I am so excited!!!!!!!

My senior art show is having it's gallery opening tomorrow night. The past two weeks have been a crazy hodge podge of cutting, pasting, sewing, deco pouging, painting, and other random activities. Unfortunately, this has made little time for sleep or for seeing my husband. So although it's been fun, I'll be kind of glad when it is over.

I just finished writing the artist's statement that will be hung in the gallery. Each member of the opening has to write one. I thought it might be fun to post it on my blog for those of you who won't get to come to the show. I'm planning on posting pictures asap. Wish me luck!

Artist's statement:

"Before going to Kindergarten, I would spend most of my days at my Grandma Pierce’s house. Our normal activity to pass the time was to sit at her dining room table and have drawing competitions. The guidelines for these competitions were as follows: use crayon on paper towel, and draw monsters. So I spent hours trying to draw monsters more scary and spiky than those of my eighty-year-old grandmother.

Art ran through the veins of my family. My Great-Aunt Doe was a gifted photographer who painted her black and white images with pale pastel glazes. Everyone who grew up in Menard, Texas, had their first picture taken in her dining room, which is in the house I eventually grew up in. My father is perhaps the most artistic of the bunch; he is a carpenter, pianist, and painter all in one. And my mother and her mother are gifted seamstresses who sent me to school each year with two week’s worth of homemade clothes. Also, my brother had a passion for the written arts that was contagious, as is apparent by the poetry sprinkled among my artworks.
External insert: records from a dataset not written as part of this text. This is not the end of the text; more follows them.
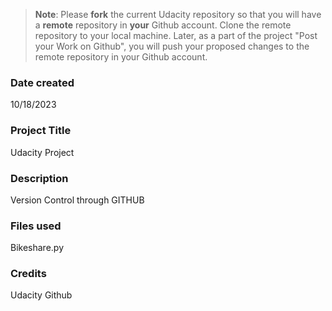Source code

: >**Note**: Please **fork** the current Udacity repository so that you will have a **remote** repository in **your** Github account. Clone the remote repository to your local machine. Later, as a part of the project "Post your Work on Github", you will push your proposed changes to the remote repository in your Github account.

### Date created
10/18/2023

### Project Title
Udacity Project

### Description
Version Control through GITHUB
    
### Files used
Bikeshare.py

### Credits
Udacity
Github
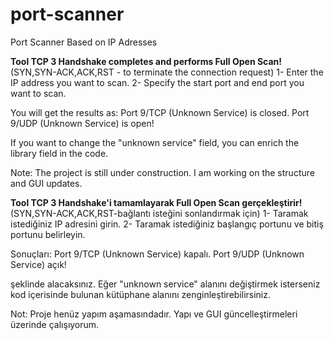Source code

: # port-scanner
Port Scanner Based on IP Adresses

**Tool TCP 3 Handshake completes and performs Full Open Scan!** (SYN,SYN-ACK,ACK,RST - to terminate the connection request)
1- Enter the IP address you want to scan.
2- Specify the start port and end port you want to scan.

You will get the results as: Port 9/TCP (Unknown Service) is closed.
Port 9/UDP (Unknown Service) is open!

If you want to change the "unknown service" field, you can enrich the library field in the code.

Note: The project is still under construction. I am working on the structure and GUI updates.




**Tool TCP 3 Handshake'i tamamlayarak Full Open Scan gerçekleştirir!** (SYN,SYN-ACK,ACK,RST-bağlantı isteğini sonlandırmak için)
1- Taramak istediğiniz IP adresini girin.
2- Taramak istediğiniz başlangıç portunu ve bitiş portunu belirleyin.

  Sonuçları:  Port 9/TCP (Unknown Service) kapalı.
              Port 9/UDP (Unknown Service) açık!

  şeklinde alacaksınız. Eğer "unknown service" alanını değiştirmek isterseniz kod içerisinde bulunan kütüphane alanını zenginleştirebilirsiniz.


Not: Proje henüz yapım aşamasındadır. Yapı ve GUI güncelleştirmeleri üzerinde çalışıyorum.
I grew up with very quirky, artsy people all around me. And I loved it. Art, be it visual, musical, or written, was a tangible presence in my life as I grew up, and thankfully, I lived in a town so small there was nothing else to do but art. I guess it is only natural that I ended up in a department that so many people look at with a skeptical eyebrow raised. When I am asked my major, and I reply with “art”, I always get the same response: “You won’t be making any money.” Yes, I know. But without art, without its acts of creating and of seeing the created and of continuing in the traditions set for me so many generations ago, life would not make sense to me at all."